Tally up the lines below that include the word "user". Answer with the number alone.

_RECORDED INFORMATION_:
──────────
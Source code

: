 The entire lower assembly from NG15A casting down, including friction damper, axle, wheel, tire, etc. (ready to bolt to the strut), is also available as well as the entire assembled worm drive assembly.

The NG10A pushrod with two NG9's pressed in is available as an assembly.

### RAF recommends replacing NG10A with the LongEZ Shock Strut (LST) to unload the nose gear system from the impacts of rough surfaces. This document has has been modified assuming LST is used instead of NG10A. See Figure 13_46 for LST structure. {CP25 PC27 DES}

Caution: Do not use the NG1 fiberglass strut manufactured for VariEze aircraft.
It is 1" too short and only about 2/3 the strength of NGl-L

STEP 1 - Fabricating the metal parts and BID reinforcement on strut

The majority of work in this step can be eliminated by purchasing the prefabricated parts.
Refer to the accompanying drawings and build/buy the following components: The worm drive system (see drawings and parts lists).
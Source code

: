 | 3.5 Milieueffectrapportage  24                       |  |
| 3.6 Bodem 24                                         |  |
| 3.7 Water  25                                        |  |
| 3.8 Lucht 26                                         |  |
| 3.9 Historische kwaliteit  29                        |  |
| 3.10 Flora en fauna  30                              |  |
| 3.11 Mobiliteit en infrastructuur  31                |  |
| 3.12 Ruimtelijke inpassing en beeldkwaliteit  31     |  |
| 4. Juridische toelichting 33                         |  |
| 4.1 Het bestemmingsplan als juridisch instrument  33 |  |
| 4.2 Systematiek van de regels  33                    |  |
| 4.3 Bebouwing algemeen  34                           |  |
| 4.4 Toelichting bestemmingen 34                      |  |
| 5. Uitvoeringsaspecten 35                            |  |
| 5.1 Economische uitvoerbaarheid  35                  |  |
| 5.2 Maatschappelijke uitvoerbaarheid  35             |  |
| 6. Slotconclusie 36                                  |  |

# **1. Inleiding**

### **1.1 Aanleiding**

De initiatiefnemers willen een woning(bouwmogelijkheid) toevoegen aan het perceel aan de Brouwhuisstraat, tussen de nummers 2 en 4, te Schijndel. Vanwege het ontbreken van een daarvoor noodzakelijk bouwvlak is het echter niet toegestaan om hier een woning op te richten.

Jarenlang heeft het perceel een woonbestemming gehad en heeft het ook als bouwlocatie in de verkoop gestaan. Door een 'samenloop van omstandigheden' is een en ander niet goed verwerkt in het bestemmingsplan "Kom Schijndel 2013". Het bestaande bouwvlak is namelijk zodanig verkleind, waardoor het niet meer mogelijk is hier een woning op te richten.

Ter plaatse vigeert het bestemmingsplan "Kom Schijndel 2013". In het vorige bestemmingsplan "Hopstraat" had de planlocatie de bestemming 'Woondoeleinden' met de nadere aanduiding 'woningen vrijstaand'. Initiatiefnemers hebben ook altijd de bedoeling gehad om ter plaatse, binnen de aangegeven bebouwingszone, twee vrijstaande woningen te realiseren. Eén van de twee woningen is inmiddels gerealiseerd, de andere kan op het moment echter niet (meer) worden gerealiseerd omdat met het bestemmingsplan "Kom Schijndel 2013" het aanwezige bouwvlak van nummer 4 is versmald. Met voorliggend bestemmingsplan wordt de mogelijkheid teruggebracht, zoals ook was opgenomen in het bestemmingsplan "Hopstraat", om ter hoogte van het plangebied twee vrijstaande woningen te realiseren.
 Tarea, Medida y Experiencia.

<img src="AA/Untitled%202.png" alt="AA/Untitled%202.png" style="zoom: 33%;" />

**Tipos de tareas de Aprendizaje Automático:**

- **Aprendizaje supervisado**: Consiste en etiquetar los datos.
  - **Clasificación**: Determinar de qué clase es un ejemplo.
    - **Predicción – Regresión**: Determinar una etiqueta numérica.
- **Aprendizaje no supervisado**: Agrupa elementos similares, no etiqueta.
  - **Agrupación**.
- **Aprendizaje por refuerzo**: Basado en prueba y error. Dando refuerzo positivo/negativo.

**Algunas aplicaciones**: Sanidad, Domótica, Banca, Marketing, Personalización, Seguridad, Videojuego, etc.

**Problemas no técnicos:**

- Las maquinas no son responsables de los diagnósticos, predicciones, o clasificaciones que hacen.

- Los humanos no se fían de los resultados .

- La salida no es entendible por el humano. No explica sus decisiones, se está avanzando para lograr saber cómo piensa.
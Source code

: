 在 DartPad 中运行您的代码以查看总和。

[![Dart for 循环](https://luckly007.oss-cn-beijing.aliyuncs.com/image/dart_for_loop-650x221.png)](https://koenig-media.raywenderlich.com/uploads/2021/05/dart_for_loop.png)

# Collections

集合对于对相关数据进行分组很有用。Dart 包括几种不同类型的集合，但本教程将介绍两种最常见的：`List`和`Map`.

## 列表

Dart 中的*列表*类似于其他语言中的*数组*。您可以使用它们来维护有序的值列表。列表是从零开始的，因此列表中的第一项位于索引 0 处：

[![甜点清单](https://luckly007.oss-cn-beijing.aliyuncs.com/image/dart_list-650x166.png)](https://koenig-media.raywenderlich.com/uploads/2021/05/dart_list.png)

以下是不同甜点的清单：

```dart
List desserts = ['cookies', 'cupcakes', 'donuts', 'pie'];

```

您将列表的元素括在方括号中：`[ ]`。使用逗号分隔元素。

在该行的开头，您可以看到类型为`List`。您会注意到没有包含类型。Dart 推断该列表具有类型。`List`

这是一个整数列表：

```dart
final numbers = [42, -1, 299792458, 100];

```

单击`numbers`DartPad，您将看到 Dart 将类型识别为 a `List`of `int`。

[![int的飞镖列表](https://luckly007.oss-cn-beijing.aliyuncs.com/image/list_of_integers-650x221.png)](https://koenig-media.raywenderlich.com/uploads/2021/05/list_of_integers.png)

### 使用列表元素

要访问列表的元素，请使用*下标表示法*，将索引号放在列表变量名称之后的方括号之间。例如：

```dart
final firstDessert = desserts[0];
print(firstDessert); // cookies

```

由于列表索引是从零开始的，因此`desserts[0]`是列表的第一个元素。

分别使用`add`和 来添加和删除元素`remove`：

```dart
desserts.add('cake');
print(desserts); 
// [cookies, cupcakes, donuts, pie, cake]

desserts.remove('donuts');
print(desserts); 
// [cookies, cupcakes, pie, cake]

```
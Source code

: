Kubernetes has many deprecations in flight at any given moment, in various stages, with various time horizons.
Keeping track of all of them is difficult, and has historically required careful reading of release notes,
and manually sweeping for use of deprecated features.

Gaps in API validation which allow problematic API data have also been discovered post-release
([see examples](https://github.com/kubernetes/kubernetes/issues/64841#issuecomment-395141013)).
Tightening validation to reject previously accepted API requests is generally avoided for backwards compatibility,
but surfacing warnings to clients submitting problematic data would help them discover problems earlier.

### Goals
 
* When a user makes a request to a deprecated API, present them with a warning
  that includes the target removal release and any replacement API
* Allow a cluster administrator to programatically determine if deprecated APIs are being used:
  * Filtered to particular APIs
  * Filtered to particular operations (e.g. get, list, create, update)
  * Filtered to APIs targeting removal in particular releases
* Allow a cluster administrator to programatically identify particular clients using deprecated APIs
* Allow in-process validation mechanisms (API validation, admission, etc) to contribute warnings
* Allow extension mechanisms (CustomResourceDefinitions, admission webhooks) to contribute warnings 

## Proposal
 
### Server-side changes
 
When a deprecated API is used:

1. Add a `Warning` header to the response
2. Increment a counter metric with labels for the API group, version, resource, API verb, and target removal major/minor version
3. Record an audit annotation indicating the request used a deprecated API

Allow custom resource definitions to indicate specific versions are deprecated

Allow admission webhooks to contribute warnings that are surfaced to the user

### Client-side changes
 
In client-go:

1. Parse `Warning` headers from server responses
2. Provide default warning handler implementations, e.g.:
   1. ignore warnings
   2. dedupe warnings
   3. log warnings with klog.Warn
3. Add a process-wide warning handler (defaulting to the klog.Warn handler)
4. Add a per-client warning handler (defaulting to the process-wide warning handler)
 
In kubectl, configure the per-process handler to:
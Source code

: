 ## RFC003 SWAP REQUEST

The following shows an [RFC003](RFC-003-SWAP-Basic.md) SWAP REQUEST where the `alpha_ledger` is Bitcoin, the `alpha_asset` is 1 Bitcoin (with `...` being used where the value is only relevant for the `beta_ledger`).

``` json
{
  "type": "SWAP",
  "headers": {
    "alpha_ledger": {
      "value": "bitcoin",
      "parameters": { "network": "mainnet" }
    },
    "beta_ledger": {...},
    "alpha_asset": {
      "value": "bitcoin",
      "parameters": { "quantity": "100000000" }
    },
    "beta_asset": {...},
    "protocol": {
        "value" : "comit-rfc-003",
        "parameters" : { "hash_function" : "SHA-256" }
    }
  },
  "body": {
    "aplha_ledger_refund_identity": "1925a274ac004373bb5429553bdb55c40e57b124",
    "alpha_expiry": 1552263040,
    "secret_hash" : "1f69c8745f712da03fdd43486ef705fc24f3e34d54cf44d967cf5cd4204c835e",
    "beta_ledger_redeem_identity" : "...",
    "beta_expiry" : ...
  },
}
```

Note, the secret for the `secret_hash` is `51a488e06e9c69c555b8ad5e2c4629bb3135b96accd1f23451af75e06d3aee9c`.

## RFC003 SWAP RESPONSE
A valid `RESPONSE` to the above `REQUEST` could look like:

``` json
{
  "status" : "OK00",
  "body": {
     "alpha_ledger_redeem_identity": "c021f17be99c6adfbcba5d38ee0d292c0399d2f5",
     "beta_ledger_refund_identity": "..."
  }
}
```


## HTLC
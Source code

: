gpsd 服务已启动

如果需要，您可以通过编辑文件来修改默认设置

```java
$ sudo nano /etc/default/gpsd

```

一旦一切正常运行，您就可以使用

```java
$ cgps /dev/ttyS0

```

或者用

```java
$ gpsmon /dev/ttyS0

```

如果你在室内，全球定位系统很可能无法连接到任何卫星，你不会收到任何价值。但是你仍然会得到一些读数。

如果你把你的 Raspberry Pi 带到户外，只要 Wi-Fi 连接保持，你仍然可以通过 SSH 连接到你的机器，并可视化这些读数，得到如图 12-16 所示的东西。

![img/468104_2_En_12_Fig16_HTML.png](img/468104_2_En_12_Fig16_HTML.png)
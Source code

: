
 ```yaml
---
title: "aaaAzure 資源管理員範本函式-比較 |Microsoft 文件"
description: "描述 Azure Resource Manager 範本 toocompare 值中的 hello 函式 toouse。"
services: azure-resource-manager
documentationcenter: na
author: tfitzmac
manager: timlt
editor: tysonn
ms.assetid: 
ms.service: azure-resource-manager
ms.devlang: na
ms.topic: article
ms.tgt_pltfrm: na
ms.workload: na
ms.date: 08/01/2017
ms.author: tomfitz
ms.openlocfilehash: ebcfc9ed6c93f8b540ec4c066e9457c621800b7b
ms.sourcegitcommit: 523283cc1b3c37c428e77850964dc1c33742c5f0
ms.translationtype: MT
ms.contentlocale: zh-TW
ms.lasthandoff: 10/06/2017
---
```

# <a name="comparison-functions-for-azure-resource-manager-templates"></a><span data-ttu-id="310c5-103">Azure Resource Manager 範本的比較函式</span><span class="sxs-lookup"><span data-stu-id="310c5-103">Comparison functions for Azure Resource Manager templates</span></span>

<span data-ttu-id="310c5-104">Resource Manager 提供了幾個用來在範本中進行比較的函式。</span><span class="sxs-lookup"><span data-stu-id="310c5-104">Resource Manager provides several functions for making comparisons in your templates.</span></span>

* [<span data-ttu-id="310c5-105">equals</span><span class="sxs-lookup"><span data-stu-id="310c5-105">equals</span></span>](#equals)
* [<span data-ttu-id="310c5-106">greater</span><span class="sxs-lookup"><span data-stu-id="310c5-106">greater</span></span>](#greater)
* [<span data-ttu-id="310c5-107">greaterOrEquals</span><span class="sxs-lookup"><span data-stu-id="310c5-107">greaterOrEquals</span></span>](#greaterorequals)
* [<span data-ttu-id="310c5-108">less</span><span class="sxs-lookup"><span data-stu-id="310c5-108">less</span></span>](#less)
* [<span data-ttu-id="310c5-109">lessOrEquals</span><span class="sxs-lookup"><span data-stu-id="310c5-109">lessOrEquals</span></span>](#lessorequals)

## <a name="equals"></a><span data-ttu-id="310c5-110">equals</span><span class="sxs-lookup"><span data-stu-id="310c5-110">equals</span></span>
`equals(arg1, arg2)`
──────────
_WRITTEN ANSWER_: 2